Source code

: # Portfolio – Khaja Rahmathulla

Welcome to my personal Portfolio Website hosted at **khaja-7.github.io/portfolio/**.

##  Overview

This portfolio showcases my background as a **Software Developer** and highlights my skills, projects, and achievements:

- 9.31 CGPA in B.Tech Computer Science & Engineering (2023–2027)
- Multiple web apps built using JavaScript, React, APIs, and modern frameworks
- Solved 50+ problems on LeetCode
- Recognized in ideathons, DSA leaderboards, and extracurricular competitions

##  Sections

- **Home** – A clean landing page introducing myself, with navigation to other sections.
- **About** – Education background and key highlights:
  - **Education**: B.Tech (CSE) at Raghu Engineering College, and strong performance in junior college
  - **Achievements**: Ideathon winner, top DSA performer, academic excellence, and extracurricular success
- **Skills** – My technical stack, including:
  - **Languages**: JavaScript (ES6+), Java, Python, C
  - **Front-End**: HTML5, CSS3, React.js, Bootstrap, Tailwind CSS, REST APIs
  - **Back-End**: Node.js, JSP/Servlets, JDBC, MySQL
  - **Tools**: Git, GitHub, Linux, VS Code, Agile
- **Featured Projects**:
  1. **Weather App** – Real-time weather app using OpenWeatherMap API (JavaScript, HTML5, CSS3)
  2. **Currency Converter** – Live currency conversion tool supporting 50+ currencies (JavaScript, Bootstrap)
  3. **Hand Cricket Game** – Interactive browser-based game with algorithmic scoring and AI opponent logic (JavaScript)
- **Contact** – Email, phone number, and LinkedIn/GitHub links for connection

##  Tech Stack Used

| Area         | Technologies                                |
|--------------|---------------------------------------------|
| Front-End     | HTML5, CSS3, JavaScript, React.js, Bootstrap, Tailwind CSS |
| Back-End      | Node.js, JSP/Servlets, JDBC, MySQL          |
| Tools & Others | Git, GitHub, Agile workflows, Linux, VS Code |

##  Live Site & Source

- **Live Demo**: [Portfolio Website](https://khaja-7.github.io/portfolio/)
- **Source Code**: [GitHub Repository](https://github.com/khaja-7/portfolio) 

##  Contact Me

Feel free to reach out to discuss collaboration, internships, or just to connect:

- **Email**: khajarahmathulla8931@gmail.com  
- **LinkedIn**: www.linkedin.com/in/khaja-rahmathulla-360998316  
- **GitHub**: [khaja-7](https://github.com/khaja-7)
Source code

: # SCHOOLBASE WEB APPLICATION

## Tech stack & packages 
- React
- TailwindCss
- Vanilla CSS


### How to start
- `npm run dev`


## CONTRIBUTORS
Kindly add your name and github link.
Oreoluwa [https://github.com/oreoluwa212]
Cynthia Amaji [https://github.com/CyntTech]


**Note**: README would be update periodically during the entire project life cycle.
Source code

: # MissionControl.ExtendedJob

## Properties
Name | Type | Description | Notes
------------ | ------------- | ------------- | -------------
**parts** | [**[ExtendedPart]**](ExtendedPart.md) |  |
▬▬▬▬▬▬▬▬▬▬
_REQUIREMENT_:
Every entry should be printed again exactly as it stands.

_ANSWER SPACE_:
Source code

: # Portfolio – Khaja Rahmathulla

Welcome to my personal Portfolio Website hosted at **khaja-7.github.io/portfolio/**.

##  Overview

This portfolio showcases my background as a **Software Developer** and highlights my skills, projects, and achievements:

- 9.31 CGPA in B.Tech Computer Science & Engineering (2023–2027)
- Multiple web apps built using JavaScript, React, APIs, and modern frameworks
- Solved 50+ problems on LeetCode
- Recognized in ideathons, DSA leaderboards, and extracurricular competitions

##  Sections

- **Home** – A clean landing page introducing myself, with navigation to other sections.
- **About** – Education background and key highlights:
  - **Education**: B.Tech (CSE) at Raghu Engineering College, and strong performance in junior college
  - **Achievements**: Ideathon winner, top DSA performer, academic excellence, and extracurricular success
- **Skills** – My technical stack, including:
  - **Languages**: JavaScript (ES6+), Java, Python, C
  - **Front-End**: HTML5, CSS3, React.js, Bootstrap, Tailwind CSS, REST APIs
  - **Back-End**: Node.js, JSP/Servlets, JDBC, MySQL
  - **Tools**: Git, GitHub, Linux, VS Code, Agile
- **Featured Projects**:
  1. **Weather App** – Real-time weather app using OpenWeatherMap API (JavaScript, HTML5, CSS3)
  2. **Currency Converter** – Live currency conversion tool supporting 50+ currencies (JavaScript, Bootstrap)
  3. **Hand Cricket Game** – Interactive browser-based game with algorithmic scoring and AI opponent logic (JavaScript)
- **Contact** – Email, phone number, and LinkedIn/GitHub links for connection

##  Tech Stack Used

| Area         | Technologies                                |
|--------------|---------------------------------------------|
| Front-End     | HTML5, CSS3, JavaScript, React.js, Bootstrap, Tailwind CSS |
| Back-End      | Node.js, JSP/Servlets, JDBC, MySQL          |
| Tools & Others | Git, GitHub, Agile workflows, Linux, VS Code |

##  Live Site & Source

- **Live Demo**: [Portfolio Website](https://khaja-7.github.io/portfolio/)
- **Source Code**: [GitHub Repository](https://github.com/khaja-7/portfolio) 

##  Contact Me

Feel free to reach out to discuss collaboration, internships, or just to connect:

- **Email**: khajarahmathulla8931@gmail.com  
- **LinkedIn**: www.linkedin.com/in/khaja-rahmathulla-360998316  
- **GitHub**: [khaja-7](https://github.com/khaja-7)
Source code

: # SCHOOLBASE WEB APPLICATION

## Tech stack & packages 
- React
- TailwindCss
- Vanilla CSS


### How to start
- `npm run dev`


## CONTRIBUTORS
Kindly add your name and github link.
Oreoluwa [https://github.com/oreoluwa212]
Cynthia Amaji [https://github.com/CyntTech]


**Note**: README would be update periodically during the entire project life cycle.
Source code

: # MissionControl.ExtendedJob

## Properties
Name | Type | Description | Notes
------------ | ------------- | ------------- | -------------
**parts** | [**[ExtendedPart]**](ExtendedPart.md) |  |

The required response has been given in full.